Pelo fato de a China ser um país com um sistema
político comunista, ditatorial, não submisso à maioria das Convenções e
Recomendações da Organização Internacional do Trabalho, não garantidor dos
direitos da pessoa humana (Direitos humanos) e, principalmente, por ser um país
ainda inóspito (mesmo diante de uma pequena abertura), é fácil escutarmos
calorosos discursos (inclusive acadêmicos) enfatizando a precariedade do
Direito do Trabalho nesse país.
Em 1912 foi proclamada a República na China e, em
1921, surge em Xangai o Partido Comunista Chinês, dando origem à Revolução
Comunista de 1949, que instaurou o princípio da legalidade pelo sistema da
codificação, nos moldes soviéticos. Todavia, a partir de 1960, com a Revolução
Cultural, a China abandonou esse sistema, quando foram criados organismos de
conciliação, as chamadasComissões
populares de mediação, que buscavam soluções de consenso,
pois não havia direitos positivados, salvo aos estrangeiros.

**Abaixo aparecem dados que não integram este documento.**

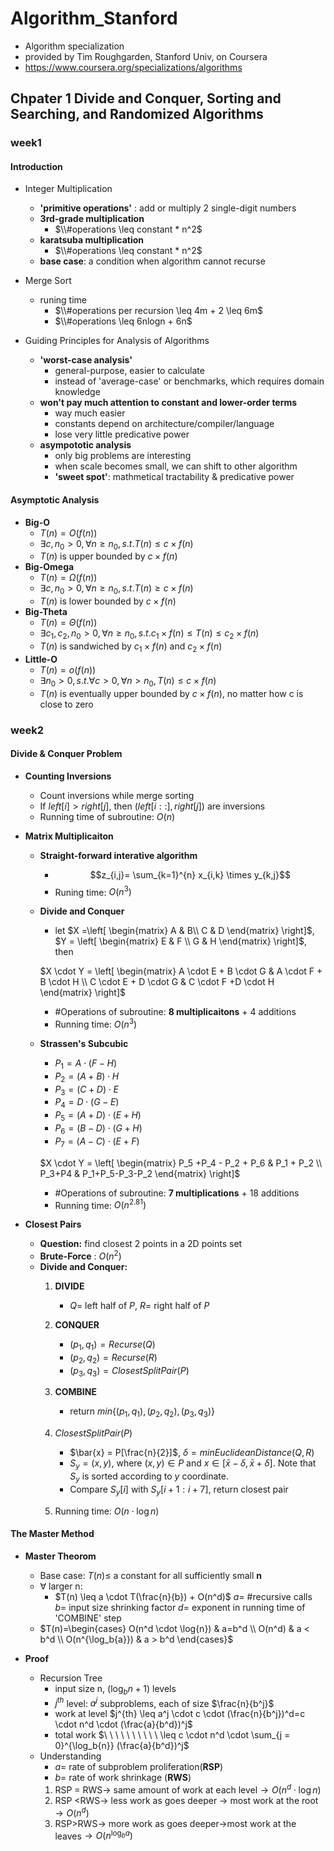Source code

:
# Algorithm_Stanford

+ Algorithm specialization
+ provided by Tim Roughgarden, Stanford Univ, on Coursera
+ https://www.coursera.org/specializations/algorithms

## Chpater 1	Divide and Conquer, Sorting and Searching, and Randomized Algorithms

### week1

#### Introduction

+ Integer Multiplication

	+ **'primitive operations'** : add or multiply 2 single-digit numbers
	+ **3rd-grade multiplication**
		*  $\\#operations \leq constant * n^2$ 
	+ **karatsuba multiplication**
		*  $\\#operations \leq constant * n^2$
	+ **base case**: a condition when algorithm cannot recurse
	
+ Merge Sort

	+ runing time
		* $\\#operations per recursion \leq 4m + 2 \leq 6m$
		* $\\#operations \leq 6nlogn + 6n$
		
+ Guiding Principles for Analysis of Algorithms

	+ **'worst-case analysis'**
		* general-purpose, easier to calculate
		* instead of 'average-case' or benchmarks, which requires domain knowledge
	+ **won't pay much attention to constant and lower-order terms**
		* way much easier
		* constants depend on architecture/compiler/language
		* lose very little predicative power
	+ **asympototic analysis**
		* only big problems are interesting
		* when scale becomes small, we can shift to other algorithm
		* **'sweet spot'**: mathmetical tractability & predicative power

#### Asymptotic Analysis

+ **Big-O**		
	* $T(n) = O(f(n))$
	* $\exists c, n_0 > 0, \forall n \geq n_0,  s.t. T(n) \leq c \times f(n)$
	* $T(n)$ is upper bounded by $c \times f(n)$
+ **Big-Omega**
	* $T(n) = \Omega(f(n))$
	* $\exists c, n_0 > 0,  \forall n \geq n_0,  s.t. T(n) \geq c \times f(n)$
	* $T(n)$ is lower bounded by $c \times f(n)$
+ **Big-Theta**
	* $T(n) = \Theta(f(n))$
	* $\exists c_1, c_2 , n_0 > 0,  \forall n \geq n_0,  s.t. c_1 \times f(n) \leq T(n) \leq c_2 \times f(n)$
	* $T(n)$ is sandwiched by $c_1 \times f(n)$ and 	 $c_2 \times f(n)$
+ **Little-O**
	* $T(n) = o(f(n))$
	* $\exists n_0 > 0, s.t. \forall c >0, \forall n > n_0,  T(n) \leq c \times f(n)$
	* $T(n)$ is eventually upper bounded by $c \times f(n)$, no matter how c is close to zero

### week2

#### Divide & Conquer Problem

+ **Counting Inversions**
	+ Count inversions while merge sorting
	+ If $left[i] > right[j]$, then  $(left[i::], right[j])$ are inversions
	+ Running time of subroutine: $O(n)$ 
	
+ **Matrix Multiplicaiton**
	+ **Straight-forward interative algorithm**
		+  $$z_{i,j}= \sum_{k=1}^{n}  x_{i,k} \times y_{k,j}$$
		+ Runing time: $O(n^3)$
	+ **Divide and Conquer**
		+ let $X =\left[ \begin{matrix} A & B\\ C & D \end{matrix} \right]$, $Y = \left[ \begin{matrix} E & F \\ G & H \end{matrix} \right]$, then 

		$X \cdot Y = \left[ \begin{matrix} A \cdot E + B \cdot G & A \cdot F + B \cdot H \\ C \cdot E + D \cdot G  & C \cdot F +D \cdot H \end{matrix} \right]$
		+ #Operations of subroutine: **8 multiplicaitons** + 4 additions
		+ Running time: $O(n^3)$
	
	+ **Strassen's Subcubic**
		+ $P_1 = A \cdot(F-H)$
		+ $P_2 = (A+B) \cdot H$
		+ $P_3 = (C+D) \cdot E$
		+ $P_4=D \cdot (G-E)$
		+ $P_5=(A +D) \cdot (E+H)$
		+ $P_6=(B-D) \cdot (G+H)$
		+ $P_7=(A-C) \cdot (E+F)$

		$X \cdot Y = \left[ \begin{matrix}  P_5 +P_4 - P_2 + P_6 & P_1 + P_2 \\ P_3+P4  & P_1+P_5-P_3-P_2 \end{matrix} \right]$
		+ #Operations of subroutine: **7 multiplications** + 18 additions
		+ Running time: $O(n^{2.81})$
+ **Closest Pairs**
	+ **Question:** find closest 2 points in a 2D points set
	+ **Brute-Force** : $O(n^2)$
	+ **Divide and Conquer:**
		1. **DIVIDE**
			+ $Q=$ left half of $P$, $R=$ right half of $P$
		2. **CONQUER**
			+ $(p_1,q_1)=Recurse(Q)$
			+ $(p_2,q_2)=Recurse(R)$
			+ $(p_3,q_3)=ClosestSplitPair(P)$
		3. **COMBINE**
			+ return $min \{ (p_1,q_1), (p_2,q_2), (p_3,q_3) \}$
		
		4. $ClosestSplitPair(P)$
			+ $\bar{x} = P[\frac{n}{2}]$, $\delta = minEuclideanDistance (Q,R)$
			+ $S_y = {(x,y)}$, where $(x,y) \in P$ and $x \in [\bar{x} - \delta, \bar{x} + \delta]$. Note that $S_y$ is sorted according to $y$ coordinate.
			+ Compare $S_y[i]$ with $S_y[i+1:i+7]$, return closest pair
		5. Running time: $O(n \cdot \log{n})$

#### The Master Method
+ **Master Theorom**
	+ Base case: $T(n) \leq$ a constant for all sufficiently small **n**
	+ $\forall$ larger n:
		+ $T(n) \leq a \cdot T(\frac{n}{b}) + O(n^d)$
		$a =$ #recursive calls
		$b=$ input size shrinking factor
		$d=$ exponent in running time of 'COMBINE' step
	+ $T(n)=\begin{cases} O(n^d \cdot \log{n}) & a=b^d \\ O(n^d) & a < b^d \\ O(n^{\log_b{a}}) & a > b^d \end{cases}$

+ **Proof**
	+ Recursion Tree
		+ input size n, $(\log_b{n} + 1)$ levels
		+ $j^{th}$ level: $a^j$ subproblems, each of size $\frac{n}{b^j}$
		+ work at level $j^{th} \leq a^j \cdot c \cdot (\frac{n}{b^j})^d=c \cdot n^d \cdot (\frac{a}{b^d})^j$
		+ total work $\ \ \ \ \ \ \ \ \ \ \leq c \cdot n^d \cdot \sum_{j = 0}^{\log_b{n}} (\frac{a}{b^d})^j$
	+ Understanding
		+ $a=$ rate of  subproblem proliferation(**RSP**)
		+ $b=$ rate of work shrinkage	(**RWS**)
		1. RSP = RWS$\rightarrow$ same amount of work at each level$\rightarrow O(n^d \cdot \log{n})$
		2. RSP <RWS$\rightarrow$ less work as goes deeper $\rightarrow$ most work at the root $\rightarrow O(n^d)$ 
		3. RSP>RWS$\rightarrow$ more work as goes deeper$\rightarrow$most work at the leaves$\rightarrow O(n^{\log_b{a}})$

Esse sistema visava aos interesses do Estado
chinês, que era o único empregador do país, buscando inserir a ideia nos
trabalhadores de que deviam reconhecer as próprias culpas (vergonha de demandar
em juízo); submeterem-se aos superiores (família, comuna e Estado); e
praticarem sacrifício pela paz social, buscando um bem maior (bem do Estado).
O Estado, através das autoridades locais de
administração do trabalho, sob a exegese dos princípios socialistas, contratava
os trabalhadores mediante sua capacidade produtiva e sua integridade política,
estabelecendo normas que regulamentavam as relações de trabalho, promovendo a
emulação comunista no trabalho, mediante recompensas aos trabalhadores
exemplares e punições públicas aos desidiosos.[1]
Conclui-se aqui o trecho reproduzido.